Für Deutschland und Hannover 96 bist Du in Tokio am Start gewesen. Es waren besondere Spiele. Nimm uns mal mit. Wie war es?
Ich fange mal ganz am Anfang an: Ein kleines Mädchen, das gerne zu den Olympischen Spielen möchte. Zuerst habe ich damit natürlich gar nicht so richtig gerechnet. Mit der Teilnahme ist für mich ein Traum in Erfüllung gegangen. Durch die Verschiebung und Corona hat das Ganze einen kleinen Beigeschmack erhalten.
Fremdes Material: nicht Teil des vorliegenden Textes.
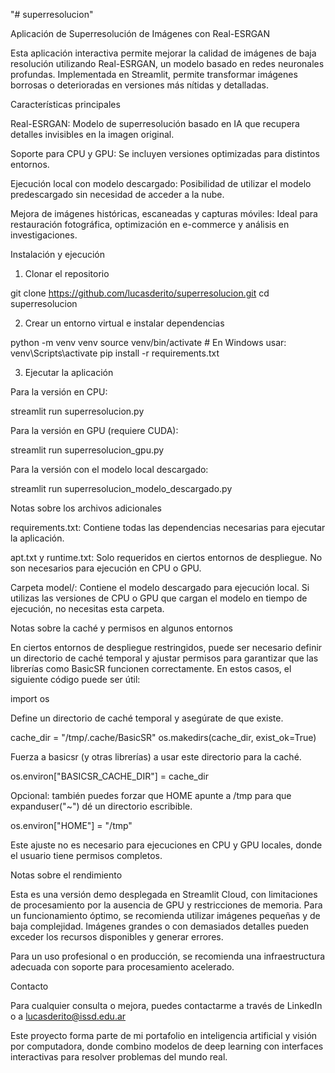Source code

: "# superresolucion" 

Aplicación de Superresolución de Imágenes con Real-ESRGAN

Esta aplicación interactiva permite mejorar la calidad de imágenes de baja resolución utilizando Real-ESRGAN, un modelo basado en redes neuronales profundas. Implementada en Streamlit, permite transformar imágenes borrosas o deterioradas en versiones más nítidas y detalladas.

Características principales

Real-ESRGAN: Modelo de superresolución basado en IA que recupera detalles invisibles en la imagen original.

Soporte para CPU y GPU: Se incluyen versiones optimizadas para distintos entornos.

Ejecución local con modelo descargado: Posibilidad de utilizar el modelo predescargado sin necesidad de acceder a la nube.

Mejora de imágenes históricas, escaneadas y capturas móviles: Ideal para restauración fotográfica, optimización en e-commerce y análisis en investigaciones.

Instalación y ejecución

1. Clonar el repositorio

git clone https://github.com/lucasderito/superresolucion.git
cd superresolucion

2. Crear un entorno virtual e instalar dependencias

python -m venv venv
source venv/bin/activate  # En Windows usar: venv\Scripts\activate
pip install -r requirements.txt

3. Ejecutar la aplicación

Para la versión en CPU:

streamlit run superresolucion.py

Para la versión en GPU (requiere CUDA):

streamlit run superresolucion_gpu.py

Para la versión con el modelo local descargado:

streamlit run superresolucion_modelo_descargado.py

Notas sobre los archivos adicionales

requirements.txt: Contiene todas las dependencias necesarias para ejecutar la aplicación.

apt.txt y runtime.txt: Solo requeridos en ciertos entornos de despliegue. No son necesarios para ejecución en CPU o GPU.

Carpeta model/: Contiene el modelo descargado para ejecución local. Si utilizas las versiones de CPU o GPU que cargan el modelo en tiempo de ejecución, no necesitas esta carpeta.

Notas sobre la caché y permisos en algunos entornos

En ciertos entornos de despliegue restringidos, puede ser necesario definir un directorio de caché temporal y ajustar permisos para garantizar que las librerías como BasicSR funcionen correctamente. En estos casos, el siguiente código puede ser útil:

import os

Define un directorio de caché temporal y asegúrate de que existe.

cache_dir = "/tmp/.cache/BasicSR"
os.makedirs(cache_dir, exist_ok=True)

Fuerza a basicsr (y otras librerías) a usar este directorio para la caché.

os.environ["BASICSR_CACHE_DIR"] = cache_dir

Opcional: también puedes forzar que HOME apunte a /tmp para que expanduser("~") dé un directorio escribible.

os.environ["HOME"] = "/tmp"

Este ajuste no es necesario para ejecuciones en CPU y GPU locales, donde el usuario tiene permisos completos.

Notas sobre el rendimiento

Esta es una versión demo desplegada en Streamlit Cloud, con limitaciones de procesamiento por la ausencia de GPU y restricciones de memoria. Para un funcionamiento óptimo, se recomienda utilizar imágenes pequeñas y de baja complejidad. Imágenes grandes o con demasiados detalles pueden exceder los recursos disponibles y generar errores.

Para un uso profesional o en producción, se recomienda una infraestructura adecuada con soporte para procesamiento acelerado.

Contacto

Para cualquier consulta o mejora, puedes contactarme a través de LinkedIn o a lucasderito@issd.edu.ar

Este proyecto forma parte de mi portafolio en inteligencia artificial y visión por computadora, donde combino modelos de deep learning con interfaces interactivas para resolver problemas del mundo real.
Aber ich bin trotzdem froh, das erste Mal dabei gewesen zu sein.
Es war natürlich eine stressige Zeit, mit der ich so nicht gerechnet habe. Es gab viele Formalitäten, die schon von vornherein erfüllt werden mussten: Selbstverständlich viele Testungen und vor Ort ein sehr strenges Kontroll- und Anmeldeverfahren. Wir hatten eine zentimeterdicke Mappe vorbereitet, um überhaupt einreisen zu können. Bei meinem Bruder Eike war das 2016 nicht so.In Japan ging es dann zunächst mit dem DLV ins Trainingslager nach Mijazaki. Wir sind zwölf Stunden geflogen, mit Zwischenlandung in Tokio. Wir hatten dann einige Tage zum Akklimatisieren, zum Auskurieren des Jetlags und zur finalen Vorbereitung. Das war alles wirklich nett und die Japaner haben uns jeden Wunsch von den Lippen abgelesen. Und dann ging es (zurück) nach Tokio. Das Highlight meiner Karriere!
Olympisches Dorf und Deutsches Haus waren dann die nächsten Etappen.
Das olympische Dorf mit den großen Gebäudekomplexen und den Kantinen ist beeindruckend. Da war ich erstmal baff. Ein richtiges Dorf – nur mit Hochhäusern. Alles neu und es ist wirklich verrückt, dass das alles durch die Verschiebung ein Jahr freigehalten wurde. Das kann man sich kaum vorstellen. Im Deutschen Haus hatte ich ein Appartement mit der Speerwerferin Christin Hussong. Da alle Athletinnen und Athleten 48 Stunden nach dem Ende ihres Wettkampfs aufgrund der Corona-Regeln abreisen mussten, war die Anzahl natürlich sehr übersichtlich. Aber dafür hatten wir ein Appartement zu zweit. Das war auf jeden Fall nicht schlecht.
Wie war es im Stadion?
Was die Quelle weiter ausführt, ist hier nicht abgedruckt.